The following took place more than a year ago, but it is still fresh in my mind. After a few colleagues urged me to write about it, I decided to finally do it. If the output of the commands does not match exactly whatever I had while dealing with it – bear with it. It’s far from being the point.
I took a break from work last year and decided to go and have some fun in NZ. Oh, did I have fun there!
There’s nothing more frustrating than returning to work, turning on your dusty computer and witnessing the following:
*** An error ocfcurred during the filesystem check. Give root password for maintenance (or type Control-D to continue):
Investigating it just a bit more I got to a conclusion that my /home is not mounting. OMG!!! all of my personal customizations and some private data is at /home!
I must admit, it’s nothing that couldn’t be reproduced at a reasonable amount of time, but having my neat KDE customizations I didn’t want to start the process from the beginning. Think about yourself losing your /home, it’s no fun. I decided I wanted it back.
OK, so I’m running e2fsck:
# e2fsck /dev/sda5 e2fsck 1.39 (29-May-2006) e2fsck: No such file or directory while trying to open /dev/sda5 The superblock could not be read or does not describe a correct ext2 filesystem. If the device is valid and it really contains an ext2 filesystem (and not swap or ufs or something else), then the superblock is corrupt, and you might try running e2fsck with an alternate superblock: e2fsck -b 8193 #
Oh man, how frustrating, e2fsck can’t read my superblock!
Something I did notice during boot up, is that the HD is very noisy, in addition to very slow boot process. It wasn’t a new HD and it has worked hard (I tested on it numerous times our FS infrastructure of video recording). Probably it’s time has come.

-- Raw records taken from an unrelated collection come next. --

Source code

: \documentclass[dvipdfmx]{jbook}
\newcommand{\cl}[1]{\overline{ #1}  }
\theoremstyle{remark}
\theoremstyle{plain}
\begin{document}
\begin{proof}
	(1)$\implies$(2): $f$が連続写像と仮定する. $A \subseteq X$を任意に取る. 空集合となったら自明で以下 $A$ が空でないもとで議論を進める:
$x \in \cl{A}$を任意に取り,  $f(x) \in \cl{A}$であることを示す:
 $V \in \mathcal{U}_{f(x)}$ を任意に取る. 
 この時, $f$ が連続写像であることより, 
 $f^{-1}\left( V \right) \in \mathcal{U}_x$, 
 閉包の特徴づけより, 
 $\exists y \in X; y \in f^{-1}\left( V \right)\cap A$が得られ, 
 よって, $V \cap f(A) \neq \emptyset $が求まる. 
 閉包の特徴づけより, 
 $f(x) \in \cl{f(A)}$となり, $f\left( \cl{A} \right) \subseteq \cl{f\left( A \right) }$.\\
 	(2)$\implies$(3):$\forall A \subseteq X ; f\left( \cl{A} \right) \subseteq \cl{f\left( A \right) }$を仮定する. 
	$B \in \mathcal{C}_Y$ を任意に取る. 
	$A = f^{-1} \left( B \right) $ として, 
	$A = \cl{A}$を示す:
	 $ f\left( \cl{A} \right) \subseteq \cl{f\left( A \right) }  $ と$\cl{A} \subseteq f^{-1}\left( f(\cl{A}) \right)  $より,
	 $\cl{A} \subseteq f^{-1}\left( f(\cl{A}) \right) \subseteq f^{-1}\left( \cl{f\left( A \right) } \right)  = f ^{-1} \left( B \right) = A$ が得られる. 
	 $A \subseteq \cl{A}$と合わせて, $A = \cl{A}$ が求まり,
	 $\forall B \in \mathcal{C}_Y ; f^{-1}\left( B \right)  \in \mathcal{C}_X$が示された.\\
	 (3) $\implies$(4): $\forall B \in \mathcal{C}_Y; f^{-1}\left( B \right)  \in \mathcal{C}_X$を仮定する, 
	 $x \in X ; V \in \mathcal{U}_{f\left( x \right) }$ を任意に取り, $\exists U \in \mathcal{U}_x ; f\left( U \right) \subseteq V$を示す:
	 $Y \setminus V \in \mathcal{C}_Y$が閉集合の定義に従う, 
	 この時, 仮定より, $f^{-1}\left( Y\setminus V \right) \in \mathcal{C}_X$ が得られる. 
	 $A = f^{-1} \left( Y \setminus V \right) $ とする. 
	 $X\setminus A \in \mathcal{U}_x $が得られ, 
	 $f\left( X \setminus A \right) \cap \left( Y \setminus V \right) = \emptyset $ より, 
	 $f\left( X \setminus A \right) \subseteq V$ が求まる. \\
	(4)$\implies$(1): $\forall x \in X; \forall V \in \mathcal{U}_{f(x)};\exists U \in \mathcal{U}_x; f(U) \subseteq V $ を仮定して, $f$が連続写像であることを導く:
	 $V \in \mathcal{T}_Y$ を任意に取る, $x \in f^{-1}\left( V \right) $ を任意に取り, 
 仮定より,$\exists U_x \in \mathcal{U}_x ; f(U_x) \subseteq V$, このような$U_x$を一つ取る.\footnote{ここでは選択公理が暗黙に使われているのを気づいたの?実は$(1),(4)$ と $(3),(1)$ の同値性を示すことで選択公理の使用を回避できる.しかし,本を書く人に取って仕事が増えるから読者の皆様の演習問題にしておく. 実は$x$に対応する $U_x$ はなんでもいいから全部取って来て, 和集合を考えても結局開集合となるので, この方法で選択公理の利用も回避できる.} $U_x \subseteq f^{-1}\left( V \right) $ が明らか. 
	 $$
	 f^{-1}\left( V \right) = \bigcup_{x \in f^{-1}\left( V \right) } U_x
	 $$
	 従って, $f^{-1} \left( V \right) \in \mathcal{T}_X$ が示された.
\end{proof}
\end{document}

I wanted to feel at /home again.
I decided the smartest thing would be to first try and copy this whole partition aside as I knew there is a hardware problem with the HD. After I’ll solve that one, I could hopefully handle the missing superblock problem much better.
So I quickly inserted a fresh new HD to my machine, disconnected the old faulty HD (it caused the computer to boot so slow because of it’s defects) and issued a network install.
15 minutes later I’m again at linux, with a bare new /home, and the faulty HD connected to it, slowing the computer as hell.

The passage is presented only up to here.